In questi giorni di tormentato avvio verso le elezioni sono in molti, anche tra coloro che lo hanno sostenuto spesso con enfasi e talvolta con convinzione, a indicare a Matteo Renzi la strada per evitare al suo Pd il tracollo: farsi da parte e puntare tutto su Paolo Gentiloni come futuro presidente del Consiglio e, soprattutto, come guida della campagna elettorale peraltro già in corso. Di questo scrivono soprattutto “Repubblica” e i suoi editorialisti. Qualche giorno fa era Stefano Folli, prendendo spunto da quanto andava accadendo nella commissione banche, disegnava questo non incoraggiante quadro: “Un Pd chiuso all’angolo, dominato da un vertice prigioniero di una dimensione irreale“. Dimensione irreale che si concretizzava in un Matteo Renzi che continua e continuerà “a dichiararsi vincitore del duello su Banca Etruria” e la Boschi che continuerà “a non prendere in considerazione l’ipotesi di lasciare“.

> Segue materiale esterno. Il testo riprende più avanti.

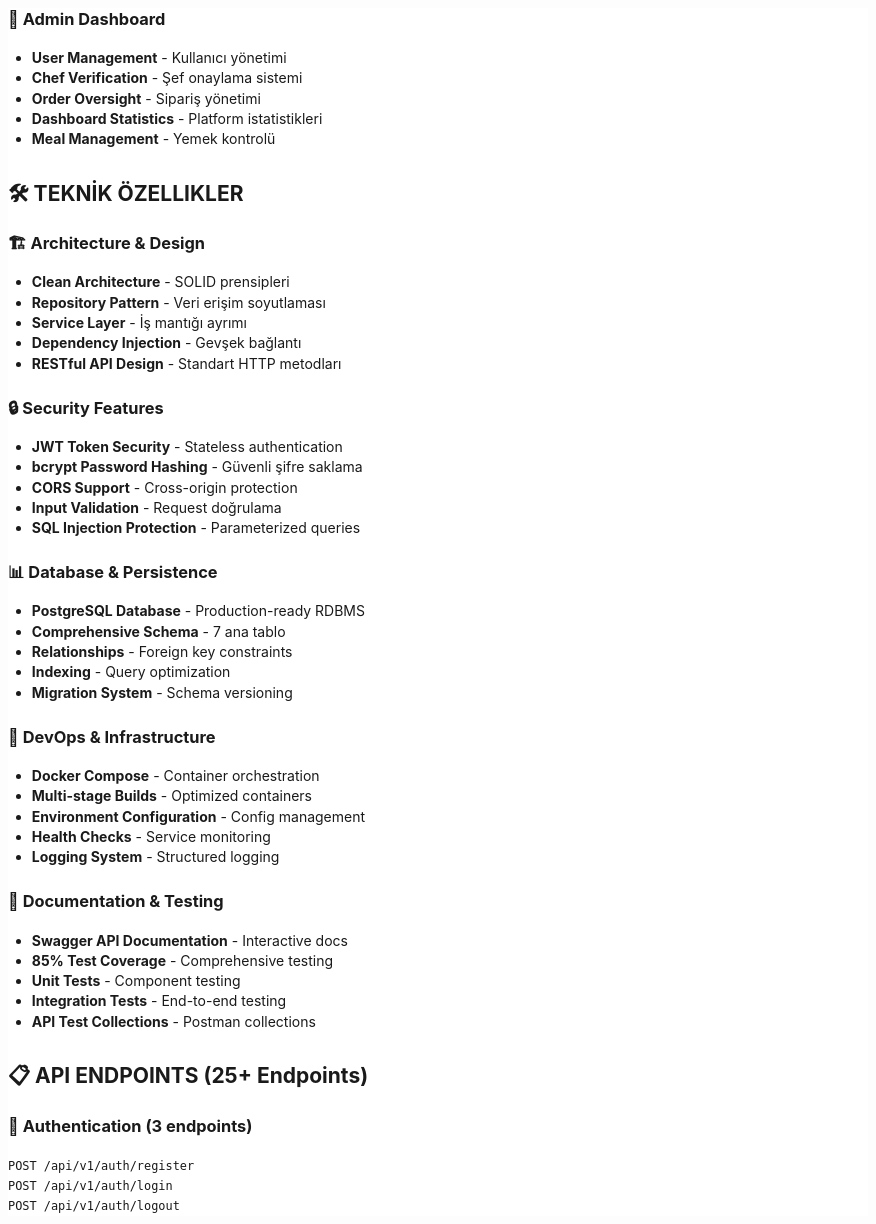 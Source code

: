 ### 🔧 **Admin Dashboard**
- **User Management** - Kullanıcı yönetimi
- **Chef Verification** - Şef onaylama sistemi
- **Order Oversight** - Sipariş yönetimi
- **Dashboard Statistics** - Platform istatistikleri
- **Meal Management** - Yemek kontrolü

## 🛠️ **TEKNİK ÖZELLIKLER**

### 🏗️ **Architecture & Design**
- **Clean Architecture** - SOLID prensipleri
- **Repository Pattern** - Veri erişim soyutlaması
- **Service Layer** - İş mantığı ayrımı
- **Dependency Injection** - Gevşek bağlantı
- **RESTful API Design** - Standart HTTP metodları

### 🔒 **Security Features**
- **JWT Token Security** - Stateless authentication
- **bcrypt Password Hashing** - Güvenli şifre saklama
- **CORS Support** - Cross-origin protection
- **Input Validation** - Request doğrulama
- **SQL Injection Protection** - Parameterized queries

### 📊 **Database & Persistence**
- **PostgreSQL Database** - Production-ready RDBMS
- **Comprehensive Schema** - 7 ana tablo
- **Relationships** - Foreign key constraints
- **Indexing** - Query optimization
- **Migration System** - Schema versioning

### 🐳 **DevOps & Infrastructure**
- **Docker Compose** - Container orchestration
- **Multi-stage Builds** - Optimized containers
- **Environment Configuration** - Config management
- **Health Checks** - Service monitoring
- **Logging System** - Structured logging

### 📖 **Documentation & Testing**
- **Swagger API Documentation** - Interactive docs
- **85% Test Coverage** - Comprehensive testing
- **Unit Tests** - Component testing
- **Integration Tests** - End-to-end testing
- **API Test Collections** - Postman collections

## 📋 **API ENDPOINTS (25+ Endpoints)**

### 🔐 **Authentication (3 endpoints)**
```
POST /api/v1/auth/register
POST /api/v1/auth/login
POST /api/v1/auth/logout
```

Fin qui gli editorialisti se non proprio amici, certamente non pregiudizialmente ostili. Ma questa discussione, questa richiesta di convincente autocritica e di visibile passo indietro che eco ha trovato sinora all’interno del Pd? Un’eco modesta a me sembra: qualche sguardo aggrondato e qualche borbottio, ma per ora nessuna riunione di organismi dirigenti. Al massimo un invito ad un’attenuazione dei toni e lasciare il più aperta possibile la questione del prossimo presidente del Consiglio. La cui scelta, peraltro, è esclusiva prerogativa del Presidente della Repubblica. Quanto alla direzione e agli organismi dirigenti, questi si riuniranno nei prossimi giorni, ma lo faranno per varare o, meglio, per ratificare candidati e liste messe a punto dal segretario e dai suoi più stretti collaboratori non soltanto di partito. E non mancherà il saggio consiglio dei Carrai di turno.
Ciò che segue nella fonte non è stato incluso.